----- GIVEN DATA

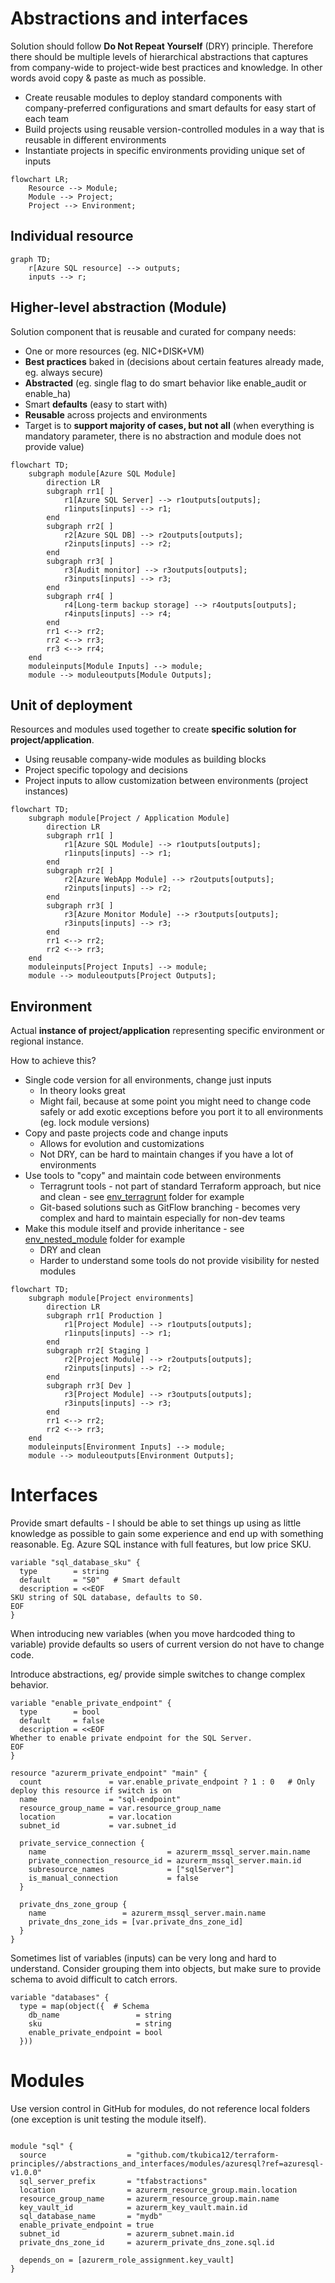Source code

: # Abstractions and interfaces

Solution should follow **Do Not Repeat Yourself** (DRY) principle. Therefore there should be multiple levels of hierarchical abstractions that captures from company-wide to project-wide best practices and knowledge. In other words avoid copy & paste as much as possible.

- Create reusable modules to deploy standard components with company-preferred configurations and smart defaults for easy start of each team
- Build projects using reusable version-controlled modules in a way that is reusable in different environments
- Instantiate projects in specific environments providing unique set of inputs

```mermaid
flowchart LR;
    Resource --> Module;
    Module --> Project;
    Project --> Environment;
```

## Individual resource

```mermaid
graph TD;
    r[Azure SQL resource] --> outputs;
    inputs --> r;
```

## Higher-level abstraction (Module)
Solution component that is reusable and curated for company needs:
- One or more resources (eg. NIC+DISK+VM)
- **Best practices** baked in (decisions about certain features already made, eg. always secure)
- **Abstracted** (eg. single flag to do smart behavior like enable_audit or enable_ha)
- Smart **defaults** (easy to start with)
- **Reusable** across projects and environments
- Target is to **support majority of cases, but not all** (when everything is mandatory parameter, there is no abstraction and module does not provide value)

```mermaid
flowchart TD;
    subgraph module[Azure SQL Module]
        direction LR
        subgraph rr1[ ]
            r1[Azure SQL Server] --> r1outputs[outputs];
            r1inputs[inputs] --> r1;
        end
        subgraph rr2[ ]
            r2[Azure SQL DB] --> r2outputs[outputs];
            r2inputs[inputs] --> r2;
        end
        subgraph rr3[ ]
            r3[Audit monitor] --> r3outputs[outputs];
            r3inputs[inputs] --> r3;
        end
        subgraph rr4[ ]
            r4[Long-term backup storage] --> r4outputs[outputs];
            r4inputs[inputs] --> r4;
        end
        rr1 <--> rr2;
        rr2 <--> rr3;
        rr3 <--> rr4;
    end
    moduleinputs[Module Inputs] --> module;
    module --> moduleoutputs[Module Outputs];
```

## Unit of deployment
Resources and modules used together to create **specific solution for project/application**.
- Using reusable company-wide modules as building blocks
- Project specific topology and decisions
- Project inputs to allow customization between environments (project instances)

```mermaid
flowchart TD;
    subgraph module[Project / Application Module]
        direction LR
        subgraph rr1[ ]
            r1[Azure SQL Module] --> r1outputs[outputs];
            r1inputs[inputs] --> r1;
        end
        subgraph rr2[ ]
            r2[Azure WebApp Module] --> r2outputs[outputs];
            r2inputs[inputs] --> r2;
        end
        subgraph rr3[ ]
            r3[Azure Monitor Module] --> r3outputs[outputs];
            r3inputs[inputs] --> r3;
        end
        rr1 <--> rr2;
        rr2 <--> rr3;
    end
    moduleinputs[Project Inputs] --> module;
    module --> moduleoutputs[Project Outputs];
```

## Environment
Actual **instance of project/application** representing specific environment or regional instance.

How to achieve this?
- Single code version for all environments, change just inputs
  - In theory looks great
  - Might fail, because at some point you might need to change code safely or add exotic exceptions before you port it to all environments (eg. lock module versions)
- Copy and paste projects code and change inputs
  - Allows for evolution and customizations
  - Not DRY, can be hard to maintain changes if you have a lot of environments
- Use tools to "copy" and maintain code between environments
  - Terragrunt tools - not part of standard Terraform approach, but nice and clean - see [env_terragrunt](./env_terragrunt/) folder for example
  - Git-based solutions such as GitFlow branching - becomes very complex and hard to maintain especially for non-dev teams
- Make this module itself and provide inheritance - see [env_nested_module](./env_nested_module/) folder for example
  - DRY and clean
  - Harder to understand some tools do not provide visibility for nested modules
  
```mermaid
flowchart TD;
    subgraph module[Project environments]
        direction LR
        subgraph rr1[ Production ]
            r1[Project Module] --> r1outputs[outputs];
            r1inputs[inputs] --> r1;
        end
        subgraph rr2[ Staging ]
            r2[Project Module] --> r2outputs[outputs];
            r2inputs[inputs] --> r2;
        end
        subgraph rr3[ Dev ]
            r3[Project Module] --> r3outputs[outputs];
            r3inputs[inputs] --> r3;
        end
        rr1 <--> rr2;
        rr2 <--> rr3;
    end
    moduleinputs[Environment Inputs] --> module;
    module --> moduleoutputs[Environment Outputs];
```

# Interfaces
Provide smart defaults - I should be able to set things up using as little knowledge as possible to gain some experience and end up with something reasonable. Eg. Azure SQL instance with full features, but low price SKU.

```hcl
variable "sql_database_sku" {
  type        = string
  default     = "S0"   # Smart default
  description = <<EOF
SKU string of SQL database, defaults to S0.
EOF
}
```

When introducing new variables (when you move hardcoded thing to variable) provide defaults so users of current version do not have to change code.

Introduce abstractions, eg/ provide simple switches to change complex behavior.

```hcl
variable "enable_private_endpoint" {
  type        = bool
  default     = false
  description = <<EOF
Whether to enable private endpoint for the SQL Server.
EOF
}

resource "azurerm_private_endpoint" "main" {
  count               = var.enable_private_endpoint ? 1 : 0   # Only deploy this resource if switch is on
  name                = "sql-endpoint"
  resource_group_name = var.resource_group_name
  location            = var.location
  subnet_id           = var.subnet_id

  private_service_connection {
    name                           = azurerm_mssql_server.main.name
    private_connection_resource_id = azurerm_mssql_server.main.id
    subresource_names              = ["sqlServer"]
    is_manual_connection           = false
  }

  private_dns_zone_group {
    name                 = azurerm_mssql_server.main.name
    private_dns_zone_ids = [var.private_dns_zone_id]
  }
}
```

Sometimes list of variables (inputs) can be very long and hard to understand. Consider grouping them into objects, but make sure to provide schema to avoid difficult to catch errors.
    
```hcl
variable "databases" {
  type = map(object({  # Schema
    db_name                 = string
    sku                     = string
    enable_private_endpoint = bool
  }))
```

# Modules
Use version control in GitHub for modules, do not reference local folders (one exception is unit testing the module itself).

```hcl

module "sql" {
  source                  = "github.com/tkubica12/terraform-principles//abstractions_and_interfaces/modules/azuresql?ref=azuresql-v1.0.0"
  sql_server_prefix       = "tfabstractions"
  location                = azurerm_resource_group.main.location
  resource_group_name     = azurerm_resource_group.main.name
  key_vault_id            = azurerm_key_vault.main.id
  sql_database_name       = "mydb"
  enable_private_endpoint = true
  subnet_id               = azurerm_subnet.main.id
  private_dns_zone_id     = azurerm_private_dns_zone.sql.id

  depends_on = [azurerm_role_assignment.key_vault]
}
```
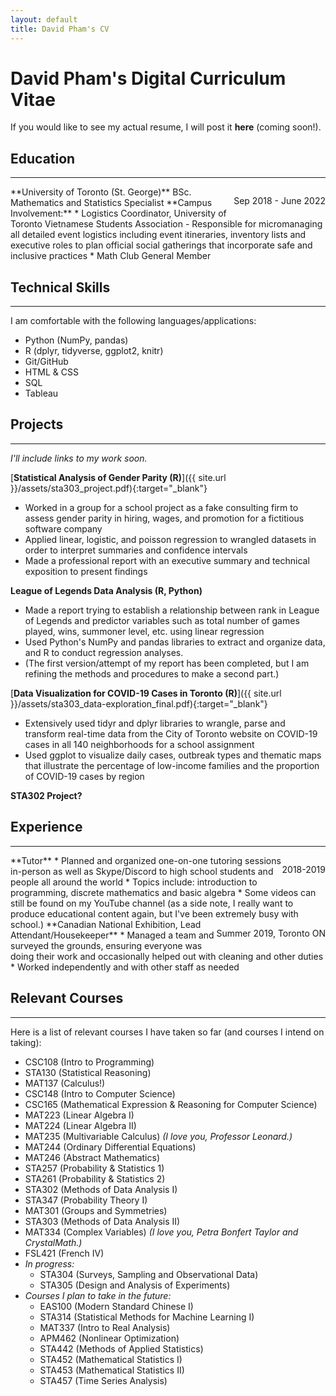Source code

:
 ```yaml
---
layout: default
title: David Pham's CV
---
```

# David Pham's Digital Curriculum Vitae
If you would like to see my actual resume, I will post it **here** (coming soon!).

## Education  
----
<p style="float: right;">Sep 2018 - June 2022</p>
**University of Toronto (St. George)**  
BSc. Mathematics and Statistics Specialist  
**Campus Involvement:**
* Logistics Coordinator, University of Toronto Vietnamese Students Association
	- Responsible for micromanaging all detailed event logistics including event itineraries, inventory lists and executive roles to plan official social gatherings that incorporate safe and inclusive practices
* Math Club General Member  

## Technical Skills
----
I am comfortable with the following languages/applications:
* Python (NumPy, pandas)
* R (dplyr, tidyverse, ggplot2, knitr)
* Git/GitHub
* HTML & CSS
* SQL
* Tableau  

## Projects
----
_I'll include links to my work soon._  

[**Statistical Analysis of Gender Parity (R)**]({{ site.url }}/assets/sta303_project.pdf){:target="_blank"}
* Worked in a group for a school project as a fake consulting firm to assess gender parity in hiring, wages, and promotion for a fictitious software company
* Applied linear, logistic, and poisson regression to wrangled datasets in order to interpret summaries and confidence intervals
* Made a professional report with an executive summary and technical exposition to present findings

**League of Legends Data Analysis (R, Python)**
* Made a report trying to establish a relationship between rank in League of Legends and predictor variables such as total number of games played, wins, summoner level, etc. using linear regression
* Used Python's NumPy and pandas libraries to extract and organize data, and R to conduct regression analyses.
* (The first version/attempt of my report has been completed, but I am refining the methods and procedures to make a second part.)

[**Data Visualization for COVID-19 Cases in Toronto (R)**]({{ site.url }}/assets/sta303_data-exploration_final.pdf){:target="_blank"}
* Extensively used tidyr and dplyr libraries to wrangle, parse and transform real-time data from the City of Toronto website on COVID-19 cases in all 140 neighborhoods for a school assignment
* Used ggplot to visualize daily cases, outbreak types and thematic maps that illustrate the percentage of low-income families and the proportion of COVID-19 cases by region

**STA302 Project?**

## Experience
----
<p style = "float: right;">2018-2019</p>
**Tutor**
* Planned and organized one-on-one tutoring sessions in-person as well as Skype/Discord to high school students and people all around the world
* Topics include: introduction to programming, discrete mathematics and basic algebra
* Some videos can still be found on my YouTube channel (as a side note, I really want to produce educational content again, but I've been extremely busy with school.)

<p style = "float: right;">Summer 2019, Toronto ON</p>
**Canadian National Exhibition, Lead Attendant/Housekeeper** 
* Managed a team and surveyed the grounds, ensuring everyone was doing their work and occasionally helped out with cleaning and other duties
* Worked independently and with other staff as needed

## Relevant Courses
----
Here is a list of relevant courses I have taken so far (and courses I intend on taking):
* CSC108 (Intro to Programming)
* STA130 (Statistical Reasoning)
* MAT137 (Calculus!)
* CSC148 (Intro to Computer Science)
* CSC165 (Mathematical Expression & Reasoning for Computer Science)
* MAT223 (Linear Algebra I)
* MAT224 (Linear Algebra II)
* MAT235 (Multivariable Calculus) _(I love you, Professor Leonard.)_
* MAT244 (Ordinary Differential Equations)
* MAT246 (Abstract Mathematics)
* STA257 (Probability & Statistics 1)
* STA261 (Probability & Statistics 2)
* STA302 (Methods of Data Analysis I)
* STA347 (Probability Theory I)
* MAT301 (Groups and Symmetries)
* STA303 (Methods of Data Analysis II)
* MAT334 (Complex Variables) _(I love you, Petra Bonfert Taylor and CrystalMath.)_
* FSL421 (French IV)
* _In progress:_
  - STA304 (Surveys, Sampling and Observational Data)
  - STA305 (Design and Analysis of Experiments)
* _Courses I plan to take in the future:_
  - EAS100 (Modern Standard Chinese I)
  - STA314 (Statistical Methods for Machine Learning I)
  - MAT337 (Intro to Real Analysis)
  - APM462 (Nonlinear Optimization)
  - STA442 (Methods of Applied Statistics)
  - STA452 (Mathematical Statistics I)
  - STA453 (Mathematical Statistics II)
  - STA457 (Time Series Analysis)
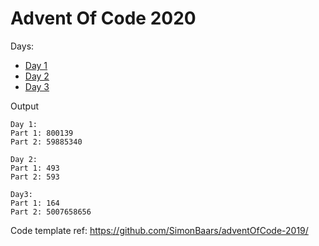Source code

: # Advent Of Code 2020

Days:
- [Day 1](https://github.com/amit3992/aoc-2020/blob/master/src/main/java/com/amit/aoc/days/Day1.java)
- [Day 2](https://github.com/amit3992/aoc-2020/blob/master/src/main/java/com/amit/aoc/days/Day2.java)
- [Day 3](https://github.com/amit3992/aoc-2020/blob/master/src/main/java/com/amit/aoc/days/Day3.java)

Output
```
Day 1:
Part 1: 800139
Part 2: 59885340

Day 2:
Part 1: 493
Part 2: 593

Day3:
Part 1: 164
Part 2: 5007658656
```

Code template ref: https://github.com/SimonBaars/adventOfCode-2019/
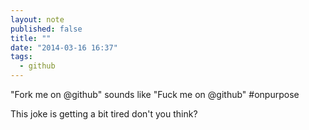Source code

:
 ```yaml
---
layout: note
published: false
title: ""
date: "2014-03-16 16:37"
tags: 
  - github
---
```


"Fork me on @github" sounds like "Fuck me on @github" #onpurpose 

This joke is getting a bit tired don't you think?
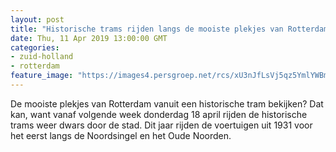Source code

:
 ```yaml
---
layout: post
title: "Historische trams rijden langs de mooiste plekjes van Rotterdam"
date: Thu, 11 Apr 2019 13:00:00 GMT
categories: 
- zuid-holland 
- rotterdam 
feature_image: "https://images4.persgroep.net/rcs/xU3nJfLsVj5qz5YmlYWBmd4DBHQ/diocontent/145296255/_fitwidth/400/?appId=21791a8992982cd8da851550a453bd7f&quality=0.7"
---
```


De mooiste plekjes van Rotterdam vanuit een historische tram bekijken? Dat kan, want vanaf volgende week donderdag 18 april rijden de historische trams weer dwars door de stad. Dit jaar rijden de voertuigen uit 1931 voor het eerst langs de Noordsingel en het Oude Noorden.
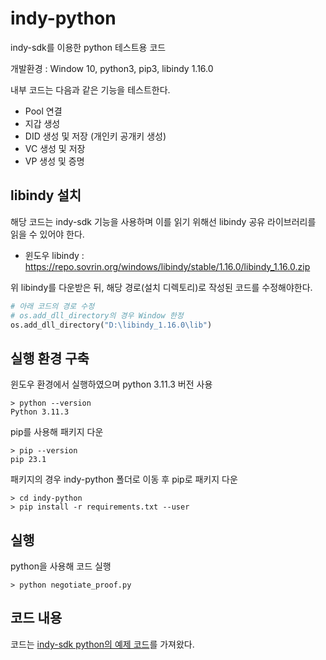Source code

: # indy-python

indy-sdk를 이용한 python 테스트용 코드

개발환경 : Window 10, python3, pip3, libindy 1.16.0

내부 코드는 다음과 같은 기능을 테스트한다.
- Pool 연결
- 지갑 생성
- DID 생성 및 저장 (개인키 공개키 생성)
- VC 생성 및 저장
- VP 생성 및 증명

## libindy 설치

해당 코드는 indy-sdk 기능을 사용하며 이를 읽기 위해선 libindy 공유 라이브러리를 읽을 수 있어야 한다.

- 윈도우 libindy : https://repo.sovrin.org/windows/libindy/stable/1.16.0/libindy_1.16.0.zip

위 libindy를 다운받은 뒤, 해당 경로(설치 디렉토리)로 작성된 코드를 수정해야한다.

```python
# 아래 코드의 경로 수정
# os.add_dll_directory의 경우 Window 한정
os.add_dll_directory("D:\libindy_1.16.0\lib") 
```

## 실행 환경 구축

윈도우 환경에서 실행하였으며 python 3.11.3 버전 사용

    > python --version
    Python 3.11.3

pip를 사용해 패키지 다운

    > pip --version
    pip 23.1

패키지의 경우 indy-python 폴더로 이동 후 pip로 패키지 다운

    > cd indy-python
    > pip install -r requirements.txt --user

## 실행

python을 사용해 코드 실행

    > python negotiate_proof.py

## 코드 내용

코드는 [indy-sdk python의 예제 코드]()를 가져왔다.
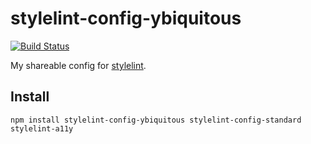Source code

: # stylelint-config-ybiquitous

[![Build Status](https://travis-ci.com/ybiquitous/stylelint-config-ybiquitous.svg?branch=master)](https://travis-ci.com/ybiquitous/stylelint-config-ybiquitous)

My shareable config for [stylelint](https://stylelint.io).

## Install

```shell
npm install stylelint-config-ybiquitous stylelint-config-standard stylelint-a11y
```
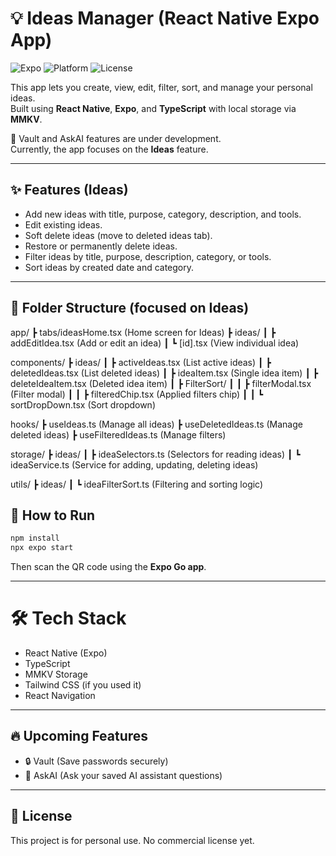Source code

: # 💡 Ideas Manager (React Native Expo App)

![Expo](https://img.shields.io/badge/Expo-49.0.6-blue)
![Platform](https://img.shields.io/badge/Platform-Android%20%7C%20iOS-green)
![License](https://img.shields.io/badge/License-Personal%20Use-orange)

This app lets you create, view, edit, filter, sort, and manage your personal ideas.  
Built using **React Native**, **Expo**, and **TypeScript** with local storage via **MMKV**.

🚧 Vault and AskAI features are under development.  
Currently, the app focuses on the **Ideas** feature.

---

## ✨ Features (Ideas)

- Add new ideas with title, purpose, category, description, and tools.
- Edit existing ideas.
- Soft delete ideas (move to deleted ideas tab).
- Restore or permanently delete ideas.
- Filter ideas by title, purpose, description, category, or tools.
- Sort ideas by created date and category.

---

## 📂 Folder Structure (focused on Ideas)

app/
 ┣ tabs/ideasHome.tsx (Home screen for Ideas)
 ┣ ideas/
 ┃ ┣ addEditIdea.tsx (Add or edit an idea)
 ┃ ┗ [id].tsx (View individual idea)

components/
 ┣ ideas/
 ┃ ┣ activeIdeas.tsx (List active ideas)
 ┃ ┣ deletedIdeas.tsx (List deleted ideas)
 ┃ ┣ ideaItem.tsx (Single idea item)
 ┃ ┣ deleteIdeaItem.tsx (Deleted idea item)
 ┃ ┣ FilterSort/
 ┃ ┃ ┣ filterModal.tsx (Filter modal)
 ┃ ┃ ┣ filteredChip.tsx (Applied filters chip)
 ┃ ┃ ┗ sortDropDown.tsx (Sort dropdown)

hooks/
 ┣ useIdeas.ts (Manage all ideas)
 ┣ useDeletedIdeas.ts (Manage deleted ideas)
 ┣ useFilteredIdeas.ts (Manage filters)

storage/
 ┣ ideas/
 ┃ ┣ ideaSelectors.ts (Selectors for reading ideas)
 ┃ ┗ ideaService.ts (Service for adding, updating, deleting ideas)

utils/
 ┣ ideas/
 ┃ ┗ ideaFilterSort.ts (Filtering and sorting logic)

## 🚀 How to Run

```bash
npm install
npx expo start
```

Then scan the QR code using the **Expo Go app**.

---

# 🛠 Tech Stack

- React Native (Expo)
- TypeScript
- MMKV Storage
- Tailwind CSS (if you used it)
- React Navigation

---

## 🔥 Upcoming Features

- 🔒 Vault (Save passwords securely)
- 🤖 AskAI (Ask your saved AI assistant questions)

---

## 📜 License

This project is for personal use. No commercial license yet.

----------

→ **EXERCISE**
Each line in the listing either holds the word "League" or does not. Report how many do, as a bare number.

→ **FINAL ANSWER**
2